E. PARA ALÉM DE QUE A SITUAÇÃO VIGORAVA HÁ MAIS DE 3 ANOS, SEM QUALQUER ATUAÇÃO DO AUTOR, ORA [A]PELADO, NO SENTIDO DE TAL SER FUNDAMENTO DA RESOLUÇÃO DO CONTRATO DE TRABALHO COM JUSTA CAUSA.
F. E O MESMO SE DIGA QUANTO AO OUTRO “GRUPO” DE FACTOS QUE A DOUTA DECISÃO CONSIDEROU NÃO ESTAR CADUCADO O DIREITO DE RESOLUÇÃO DO CONTRATO DE TRABALHO COM JUSTA CAUSA POR INICIATIVA DO APELADO, A SABER: - TRABALHO PRESTADO PARA ALÉM DO SEU HORÁRIO DE TRABALHO QUE A R. NUNCA TERÁ REMUNERADO (4H SEMANAIS) E BEM ASSIM AO SUBSÍDIO MENSAL DE FALHAS NO VALOR DE € 40,00 E AO VALOR DO SUBSÍDIO DE ALIMENTAÇÃO PAGO, SEGUNDO O A., COM UM VALOR CORRESPONDENTE A UM HORÁRIO DE TRABALHO PARCIAL.
G. O APELADO HÁ MUITO SABIA DESTAS (ALEGADAS) CONDIÇÕES QUANTO AO TRABALHO PRESTADO PARA ALÉM DO SEU HORÁRIO DE TRABALHO (QUE DIGA-SE ESTÁ EM ABSOLUTA CONTRADIÇÃO COM TUDO O QUE ALEGA QUANTO À QUESTÃO DA ALEGADA ALTERAÇÃO DO SEU HORÁRIO DE TRABALHO OCORRIDA EM 2019), POIS QUE ALEGA QUE TAL ACONTECIA DESDE O INÍCIO DA RELAÇÃO LABORAL (MAS NÃO CONCRETIZANDO A EM QUE AMPLITUDE DE HORÁRIO TAL SE VERIFICAVA).

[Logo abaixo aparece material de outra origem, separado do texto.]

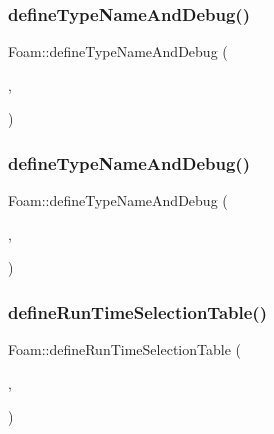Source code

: \mbox{\label{namespaceFoam_af35dd79f13caa320cad2aa7339c0f7a2}} 
\subsubsection{\texorpdfstring{define\+Type\+Name\+And\+Debug()}{defineTypeNameAndDebug()}\hspace{0.1cm}{\footnotesize\ttfamily [39/50]}}
{\footnotesize\ttfamily Foam\+::define\+Type\+Name\+And\+Debug (\begin{DoxyParamCaption}\item[{\hyperlink{classFoam_1_1FSPair}{F\+S\+Pair}}]{,  }\item[{0}]{ }\end{DoxyParamCaption})}

\mbox{\label{namespaceFoam_a1d8583b4359c520c61ecf9c3e8bc863d}} 
\subsubsection{\texorpdfstring{define\+Type\+Name\+And\+Debug()}{defineTypeNameAndDebug()}\hspace{0.1cm}{\footnotesize\ttfamily [40/50]}}
{\footnotesize\ttfamily Foam\+::define\+Type\+Name\+And\+Debug (\begin{DoxyParamCaption}\item[{\hyperlink{classFoam_1_1regimeMapModel}{regime\+Map\+Model}}]{,  }\item[{0}]{ }\end{DoxyParamCaption})}

\mbox{\label{namespaceFoam_a821b2e3535406de87937e11bbb0cb15f}} 
\subsubsection{\texorpdfstring{define\+Run\+Time\+Selection\+Table()}{defineRunTimeSelectionTable()}\hspace{0.1cm}{\footnotesize\ttfamily [25/28]}}
{\footnotesize\ttfamily Foam\+::define\+Run\+Time\+Selection\+Table (\begin{DoxyParamCaption}\item[{\hyperlink{classFoam_1_1regimeMapModel}{regime\+Map\+Model}}]{,  }\item[{regime\+Map\+Models}]{ }\end{DoxyParamCaption})}

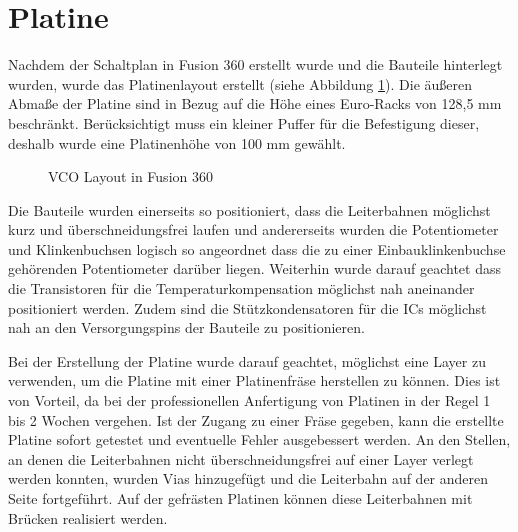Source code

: \newpage

\section{Platine}
Nachdem der Schaltplan in Fusion 360 erstellt wurde und die Bauteile hinterlegt wurden, wurde das Platinenlayout erstellt (siehe Abbildung \ref{fig:VCO Layout}).
Die äußeren Abmaße der Platine sind in Bezug auf die Höhe eines Euro-Racks von 128,5 mm beschränkt. 
Berücksichtigt muss ein kleiner Puffer für die Befestigung dieser, deshalb wurde eine Platinenhöhe von 100 mm gewählt.

\begin{figure}[h]
	\centering
	\setlength{\fboxsep}{1pt} %
	\setlength{\fboxrule}{1pt} %
	\caption{VCO Layout in Fusion 360}
	\label{fig:VCO Layout}
\end{figure}

Die Bauteile wurden einerseits so positioniert, dass die Leiterbahnen möglichst kurz und überschneidungsfrei laufen und andererseits wurden die Potentiometer und Klinkenbuchsen logisch so angeordnet dass die zu einer Einbauklinkenbuchse gehörenden Potentiometer darüber liegen.
Weiterhin wurde darauf geachtet dass die Transistoren für die Temperaturkompensation möglichst nah aneinander positioniert werden.
Zudem sind die Stützkondensatoren für die ICs möglichst nah an den Versorgungspins der Bauteile zu positionieren.

Bei der Erstellung der Platine wurde darauf geachtet, möglichst eine Layer zu verwenden, um die Platine mit einer Platinenfräse herstellen zu können.
Dies ist von Vorteil, da bei der professionellen Anfertigung von Platinen in der Regel 1 bis 2 Wochen vergehen.
Ist der Zugang zu einer Fräse gegeben, kann die erstellte Platine sofort getestet und eventuelle Fehler ausgebessert werden.
An den Stellen, an denen die Leiterbahnen nicht überschneidungsfrei auf einer Layer verlegt werden konnten, wurden Vias hinzugefügt und die Leiterbahn auf der anderen Seite fortgeführt.
Auf der gefrästen Platinen können diese Leiterbahnen mit Brücken realisiert werden.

H. NÃO CONCRETIZANDO QUANDO SE TERÁ VERIFICADO A RETIRADA DO SUBSÍDIO MENSAL DE FALHAS, POIS QUE NÃO SE PERCEBE, DA ALEGAÇÃO VERTIDA NA PETIÇÃO INICIAL, QUANDO TAL FOI RETIRADO PELA APELANTE, NEM PORQUÊ. NADA!
I. ADEMAIS, E QUANTO AO SUBSÍDIO DE ALIMENTAÇÃO PAGO COMO SE DE UM HORÁRIO DE TRABALHO PARCIAL DE TRATASSE, IGNORANDO, NESTA SEDE, A SUA LEGALIDADE, TAMBÉM ERA, HÁ MUITO, DO CONHECIMENTO DO AUTOR, ORA APELADO.
J. PELO QUE ESTE CONJUNTO DE FACTOS ERA, DO CONHECIMENTO DO APELADO HÁ MUITO MAIS DE 30 DIAS AQUANDO DO ENVIO DA CARTA DE RESOLUÇÃO DO CONTRATO DE TRABALHO POR INICIATIVA DO TRABALHADOR, ORA APELADO, QUE OCORREU A 18 DE MARÇO DE 2022.
K. MAS, AINDA SEMPRE SE DIGA QUE, COMO ALEGADO PELA APELANTE NA SUA CONTESTAÇÃO, MORMENTE NOS ARTIGOS 27.º E 28.º, E QUANTO A TODOS ESTES FACTOS, O ENTÃO AUTOR ESTEVE EM SITUAÇÃO DE INCAPACIDADE PARA O TRABALHO POR DOENÇA, ENTRE 25 DE AGOSTO DE 2021 E 21 DE MARÇO DE 2022, DATA EM QUE CESSOU O CONTRATO DE TRABALHO, EM CONSEQUÊNCIA PELA CARTA POR ESTE REMETIDA EM 18 DE MARÇO DE 2022.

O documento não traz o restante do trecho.